Roma – I videogiochi hanno subito sino a tempi recenti lo stigma di essere un prodotto fatto da maschi per altri maschi. Quantunque ormai sdoganata l’idea di una ragazza intenta a divertirsi con la Playstation, non altrettanto appartiene all’immaginario collettivo la figura di programmatrice o declinare al femminile un qualsivoglia impiego nell’industria videoludica nonostante l’impegno di organi quale il Women In Games International.
Punto Informatico ha già investigato di recente le ragioni di un disamore del gentilsesso per una carriera nel mondo IT, stavolta però è un sondaggio di una facoltà britannica a vagliare elementi di discriminazione verso le donne interessate ad un lavoro in questo campo. Abbiamo quindi interrogato Julie Prescott, ricercatrice all’Università di Liverpool e curatrice, nel più ampio progetto Breaking Barriers in the Workplace, della ricerca sugli ostacoli all’avanzamento professionale in rosa nel settore videogame.

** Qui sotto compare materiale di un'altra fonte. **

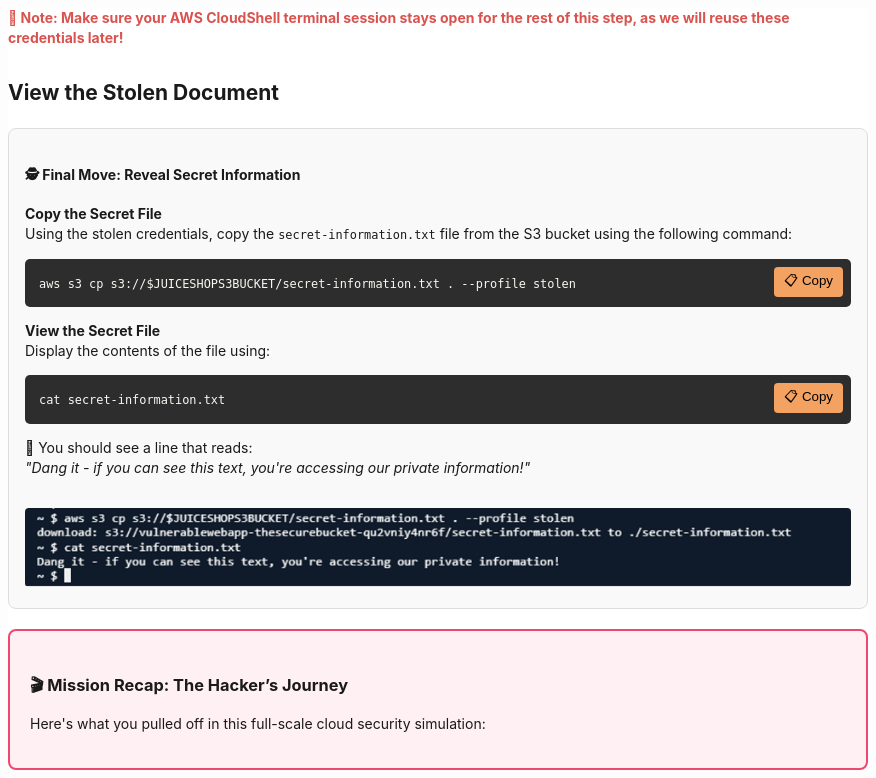   <p style="margin-top: 16px; font-weight: bold; color: #d9534f;">🚨 Note: Make sure your AWS CloudShell terminal session stays open for the rest of this step, as we will reuse these credentials later!</p>
</div>


## View the Stolen Document

<div style="border: 1px solid #ddd; padding: 16px; border-radius: 8px; background: #f9f9f9; margin-top: 20px;">
  <h4>🕵️ Final Move: Reveal Secret Information</h4>

  <p><strong>Copy the Secret File</strong><br>
  Using the stolen credentials, copy the <code>secret-information.txt</code> file from the S3 bucket using the following command:</p>

  <div style="position: relative; margin-top: 1em;">
    <button onclick="navigator.clipboard.writeText(document.getElementById('code-block-copy').innerText)" style="position: absolute; top: 8px; right: 8px; padding: 4px 10px; background-color: #f4a261; border: none; border-radius: 4px; cursor: pointer;">📋 Copy</button>
    <pre style="overflow-x: auto; background: #2d2d2d; color: #f8f8f2; padding: 1em; border-radius: 5px; margin-top: 0;">
<code id="code-block-copy">aws s3 cp s3://$JUICESHOPS3BUCKET/secret-information.txt . --profile stolen</code></pre>
  </div>

  <p><strong>View the Secret File</strong><br>
  Display the contents of the file using:</p>

  <div style="position: relative; margin-top: 1em;">
    <button onclick="navigator.clipboard.writeText(document.getElementById('code-block-cat').innerText)" style="position: absolute; top: 8px; right: 8px; padding: 4px 10px; background-color: #f4a261; border: none; border-radius: 4px; cursor: pointer;">📋 Copy</button>
    <pre style="overflow-x: auto; background: #2d2d2d; color: #f8f8f2; padding: 1em; border-radius: 5px; margin-top: 0;">
<code id="code-block-cat">cat secret-information.txt</code></pre>
  </div>

  <p>📄 You should see a line that reads:<br>
  <em>"Dang it - if you can see this text, you're accessing our private information!"</em></p>

  <img src="Threat Detection with GuardDuty/final move.png" alt="View Secret Information" style="max-width: 100%; border-radius: 4px; margin-top: 16px;" />
</div>


<div style="border: 2px solid #ef476f; padding: 20px; border-radius: 8px; background: #fff0f3; margin-top: 20px;">
  <h3>🎬 Mission Recap: The Hacker’s Journey</h3>

  <p>Here's what you pulled off in this full-scale cloud security simulation:</p>
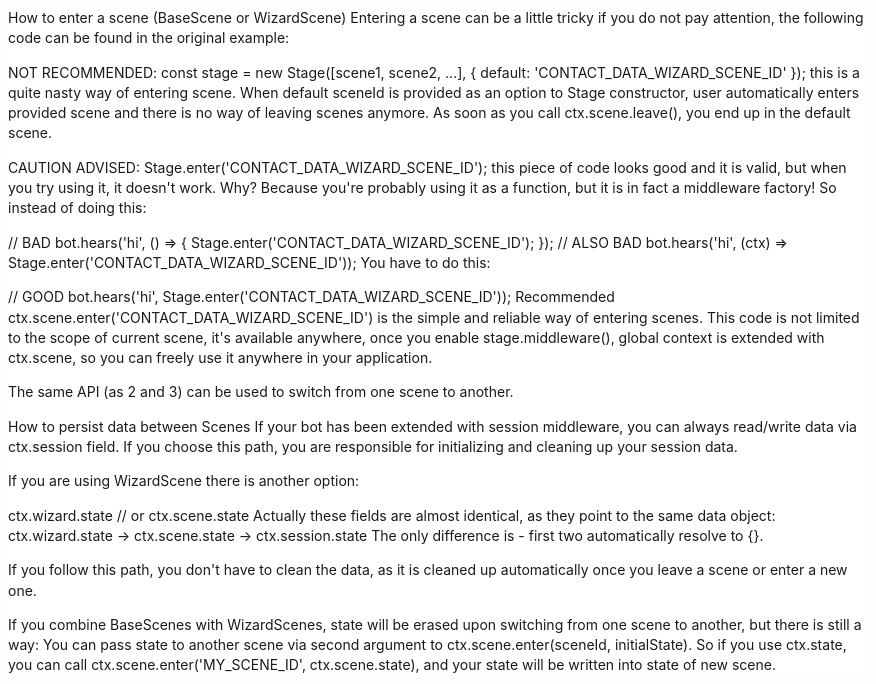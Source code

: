 How to enter a scene (BaseScene or WizardScene)
Entering a scene can be a little tricky if you do not pay attention, the following code can be found in the original example:

NOT RECOMMENDED:
const stage = new Stage([scene1, scene2, ...], { default: 'CONTACT_DATA_WIZARD_SCENE_ID' });
this is a quite nasty way of entering scene. When default sceneId is provided as an option to Stage constructor, user automatically enters provided scene and there is no way of leaving scenes anymore. As soon as you call ctx.scene.leave(), you end up in the default scene.

CAUTION ADVISED:
Stage.enter('CONTACT_DATA_WIZARD_SCENE_ID');
this piece of code looks good and it is valid, but when you try using it, it doesn't work. Why? Because you're probably using it as a function, but it is in fact a middleware factory! So instead of doing this:

// BAD
bot.hears('hi', () => {
  Stage.enter('CONTACT_DATA_WIZARD_SCENE_ID');
});
// ALSO BAD
bot.hears('hi', (ctx) => Stage.enter('CONTACT_DATA_WIZARD_SCENE_ID'));
You have to do this:

// GOOD
bot.hears('hi', Stage.enter('CONTACT_DATA_WIZARD_SCENE_ID'));
Recommended
ctx.scene.enter('CONTACT_DATA_WIZARD_SCENE_ID')
is the simple and reliable way of entering scenes. This code is not limited to the scope of current scene, it's available anywhere, once you enable stage.middleware(), global context is extended with ctx.scene, so you can freely use it anywhere in your application.

The same API (as 2 and 3) can be used to switch from one scene to another.

How to persist data between Scenes
If your bot has been extended with session middleware, you can always read/write data via ctx.session field. If you choose this path, you are responsible for initializing and cleaning up your session data.

If you are using WizardScene there is another option:

ctx.wizard.state
// or 
ctx.scene.state
Actually these fields are almost identical, as they point to the same data object:
ctx.wizard.state -> ctx.scene.state -> ctx.session.state
The only difference is - first two automatically resolve to {}.

If you follow this path, you don't have to clean the data, as it is cleaned up automatically once you leave a scene or enter a new one.

If you combine BaseScenes with WizardScenes, state will be erased upon switching from one scene to another, but there is still a way:
You can pass state to another scene via second argument to ctx.scene.enter(sceneId, initialState). So if you use ctx.state, you can call ctx.scene.enter('MY_SCENE_ID', ctx.scene.state), and your state will be written into state of new scene.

Punto Informatico: Sei in possesso di qualche risultato preliminare da condividere coi nostri lettori? Esiste qualche concreta barriera nei confronti delle donne per un iter lavorativo nei videogiochi?
Julie Prescott: Secondo le statistiche del 2006 solo il 12% dei dipendenti dell’industria videoludica britannica sono donne e l’IGDA (International Game Developers Association, ndr) ha riscontrato dati simili negli USA e in Canada. Al momento sto cercando di reperire risultati su scala mondiale.